--- Task statement ---
Among the entries below, find the lines with the word "while" and copy them.

[Saved entries]
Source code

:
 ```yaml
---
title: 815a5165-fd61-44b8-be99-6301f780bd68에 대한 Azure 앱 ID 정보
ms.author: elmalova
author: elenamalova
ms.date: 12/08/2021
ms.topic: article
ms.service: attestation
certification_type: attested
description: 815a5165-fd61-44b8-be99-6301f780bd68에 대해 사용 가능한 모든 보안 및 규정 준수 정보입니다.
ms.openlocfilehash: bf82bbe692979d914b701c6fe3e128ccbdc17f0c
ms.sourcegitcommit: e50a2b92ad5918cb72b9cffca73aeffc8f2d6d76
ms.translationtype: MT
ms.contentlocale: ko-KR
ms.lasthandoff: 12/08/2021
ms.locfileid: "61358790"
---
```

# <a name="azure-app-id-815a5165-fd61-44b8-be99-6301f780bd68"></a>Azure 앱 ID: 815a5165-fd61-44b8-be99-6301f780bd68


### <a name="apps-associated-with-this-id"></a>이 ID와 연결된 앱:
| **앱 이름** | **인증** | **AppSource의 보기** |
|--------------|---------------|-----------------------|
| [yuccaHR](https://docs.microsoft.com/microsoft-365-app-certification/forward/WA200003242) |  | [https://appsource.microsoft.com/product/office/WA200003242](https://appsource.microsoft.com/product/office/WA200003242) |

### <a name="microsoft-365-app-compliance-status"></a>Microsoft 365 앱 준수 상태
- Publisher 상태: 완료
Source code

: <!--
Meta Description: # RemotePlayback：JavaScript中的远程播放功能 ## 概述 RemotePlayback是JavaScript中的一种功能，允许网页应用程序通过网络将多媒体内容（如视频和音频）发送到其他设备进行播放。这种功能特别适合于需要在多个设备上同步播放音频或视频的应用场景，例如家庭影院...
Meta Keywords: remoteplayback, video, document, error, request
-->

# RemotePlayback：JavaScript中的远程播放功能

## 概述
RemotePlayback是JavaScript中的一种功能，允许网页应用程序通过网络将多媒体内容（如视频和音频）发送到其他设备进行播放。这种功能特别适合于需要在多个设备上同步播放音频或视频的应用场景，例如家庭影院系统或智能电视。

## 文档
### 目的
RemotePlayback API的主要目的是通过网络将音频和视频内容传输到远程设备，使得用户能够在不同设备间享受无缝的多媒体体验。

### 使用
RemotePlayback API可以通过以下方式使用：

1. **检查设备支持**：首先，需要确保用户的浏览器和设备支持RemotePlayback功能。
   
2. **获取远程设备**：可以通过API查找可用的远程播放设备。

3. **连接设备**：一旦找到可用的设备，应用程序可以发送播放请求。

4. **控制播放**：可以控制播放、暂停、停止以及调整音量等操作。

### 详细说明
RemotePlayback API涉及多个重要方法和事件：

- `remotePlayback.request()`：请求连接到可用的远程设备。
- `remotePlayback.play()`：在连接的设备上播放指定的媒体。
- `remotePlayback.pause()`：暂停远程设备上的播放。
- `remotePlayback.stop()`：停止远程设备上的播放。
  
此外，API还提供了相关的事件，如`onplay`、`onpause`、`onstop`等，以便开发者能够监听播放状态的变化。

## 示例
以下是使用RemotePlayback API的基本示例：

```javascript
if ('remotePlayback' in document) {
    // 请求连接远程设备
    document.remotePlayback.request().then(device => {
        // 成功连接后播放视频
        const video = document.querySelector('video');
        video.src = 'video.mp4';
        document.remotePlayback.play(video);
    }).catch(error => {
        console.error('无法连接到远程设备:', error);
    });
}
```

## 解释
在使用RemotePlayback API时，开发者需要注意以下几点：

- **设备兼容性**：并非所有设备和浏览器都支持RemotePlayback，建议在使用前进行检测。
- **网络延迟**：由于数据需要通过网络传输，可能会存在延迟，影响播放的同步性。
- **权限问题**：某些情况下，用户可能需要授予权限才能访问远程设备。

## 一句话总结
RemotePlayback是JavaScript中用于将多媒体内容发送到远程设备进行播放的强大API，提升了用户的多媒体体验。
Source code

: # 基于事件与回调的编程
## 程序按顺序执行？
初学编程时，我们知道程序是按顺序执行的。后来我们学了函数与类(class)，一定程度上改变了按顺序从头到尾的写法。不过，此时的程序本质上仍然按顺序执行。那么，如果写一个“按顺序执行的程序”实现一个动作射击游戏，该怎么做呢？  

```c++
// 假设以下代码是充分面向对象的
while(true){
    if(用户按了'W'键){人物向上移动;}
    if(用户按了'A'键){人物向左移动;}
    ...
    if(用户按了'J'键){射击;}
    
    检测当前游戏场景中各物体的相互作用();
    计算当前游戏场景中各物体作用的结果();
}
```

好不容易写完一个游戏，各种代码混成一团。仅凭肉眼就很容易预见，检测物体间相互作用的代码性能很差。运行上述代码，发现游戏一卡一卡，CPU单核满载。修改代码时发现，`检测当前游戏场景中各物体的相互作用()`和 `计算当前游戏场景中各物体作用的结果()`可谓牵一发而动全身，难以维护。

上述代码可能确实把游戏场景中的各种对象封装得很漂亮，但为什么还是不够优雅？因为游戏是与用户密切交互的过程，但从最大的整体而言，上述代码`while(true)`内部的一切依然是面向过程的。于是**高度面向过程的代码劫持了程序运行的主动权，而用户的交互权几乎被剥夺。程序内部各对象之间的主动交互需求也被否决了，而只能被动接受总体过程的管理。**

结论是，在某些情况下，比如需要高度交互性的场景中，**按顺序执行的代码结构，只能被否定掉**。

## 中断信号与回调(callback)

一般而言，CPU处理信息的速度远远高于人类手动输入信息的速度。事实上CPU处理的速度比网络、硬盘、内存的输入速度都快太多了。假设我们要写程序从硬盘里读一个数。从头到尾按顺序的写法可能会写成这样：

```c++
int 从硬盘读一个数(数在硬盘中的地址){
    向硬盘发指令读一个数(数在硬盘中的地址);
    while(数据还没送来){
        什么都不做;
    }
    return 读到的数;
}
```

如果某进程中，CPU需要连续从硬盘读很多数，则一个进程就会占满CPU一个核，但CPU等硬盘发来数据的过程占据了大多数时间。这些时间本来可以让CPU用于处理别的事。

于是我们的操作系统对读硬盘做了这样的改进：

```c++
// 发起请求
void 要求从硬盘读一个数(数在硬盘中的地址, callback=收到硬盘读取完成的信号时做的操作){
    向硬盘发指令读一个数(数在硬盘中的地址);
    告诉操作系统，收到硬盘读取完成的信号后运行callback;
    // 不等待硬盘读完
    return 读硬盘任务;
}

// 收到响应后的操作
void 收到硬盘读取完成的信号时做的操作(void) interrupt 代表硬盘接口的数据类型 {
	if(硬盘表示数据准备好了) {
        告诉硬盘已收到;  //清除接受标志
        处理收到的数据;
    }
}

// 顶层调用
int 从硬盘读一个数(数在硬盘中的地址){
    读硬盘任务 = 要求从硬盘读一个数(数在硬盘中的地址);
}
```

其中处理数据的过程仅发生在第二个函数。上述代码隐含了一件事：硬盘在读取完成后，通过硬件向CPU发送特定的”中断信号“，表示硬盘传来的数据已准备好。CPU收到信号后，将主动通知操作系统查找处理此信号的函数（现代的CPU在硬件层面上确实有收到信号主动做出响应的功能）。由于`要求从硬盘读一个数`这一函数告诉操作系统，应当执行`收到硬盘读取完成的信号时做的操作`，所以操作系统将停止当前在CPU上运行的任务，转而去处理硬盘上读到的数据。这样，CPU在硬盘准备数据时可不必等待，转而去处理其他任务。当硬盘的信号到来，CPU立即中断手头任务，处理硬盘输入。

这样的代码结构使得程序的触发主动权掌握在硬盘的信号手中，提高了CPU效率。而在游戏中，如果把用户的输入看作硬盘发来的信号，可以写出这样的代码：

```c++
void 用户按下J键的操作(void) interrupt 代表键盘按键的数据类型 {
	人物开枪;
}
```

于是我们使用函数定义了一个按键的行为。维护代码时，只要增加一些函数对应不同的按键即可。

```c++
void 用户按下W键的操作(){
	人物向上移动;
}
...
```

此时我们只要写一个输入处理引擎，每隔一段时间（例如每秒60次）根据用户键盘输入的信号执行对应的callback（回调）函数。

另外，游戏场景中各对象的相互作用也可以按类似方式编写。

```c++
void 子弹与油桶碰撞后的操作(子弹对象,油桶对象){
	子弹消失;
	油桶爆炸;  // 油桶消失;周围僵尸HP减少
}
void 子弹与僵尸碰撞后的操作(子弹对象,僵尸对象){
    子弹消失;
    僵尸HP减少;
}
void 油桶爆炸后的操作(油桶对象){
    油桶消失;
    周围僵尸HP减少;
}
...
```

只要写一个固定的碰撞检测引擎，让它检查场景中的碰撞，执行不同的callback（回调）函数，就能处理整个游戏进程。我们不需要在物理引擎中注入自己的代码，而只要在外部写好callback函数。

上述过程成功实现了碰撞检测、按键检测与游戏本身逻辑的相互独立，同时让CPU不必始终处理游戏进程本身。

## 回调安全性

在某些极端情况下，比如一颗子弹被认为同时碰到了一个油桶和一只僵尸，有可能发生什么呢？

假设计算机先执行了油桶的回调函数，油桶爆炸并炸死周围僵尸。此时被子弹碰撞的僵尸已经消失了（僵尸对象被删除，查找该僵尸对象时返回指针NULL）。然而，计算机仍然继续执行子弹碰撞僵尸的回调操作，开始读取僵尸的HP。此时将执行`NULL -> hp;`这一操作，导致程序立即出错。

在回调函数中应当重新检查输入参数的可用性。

--- Answer box ---
while(true){
上述代码可能确实把游戏场景中的各种对象封装得很漂亮，但为什么还是不够优雅？因为游戏是与用户密切交互的过程，但从最大的整体而言，上述代码`while(true)`内部的一切依然是面向过程的。于是**高度面向过程的代码劫持了程序运行的主动权，而用户的交互权几乎被剥夺。程序内部各对象之间的主动交互需求也被否决了，而只能被动接受总体过程的管理。**
    while(数据还没送来){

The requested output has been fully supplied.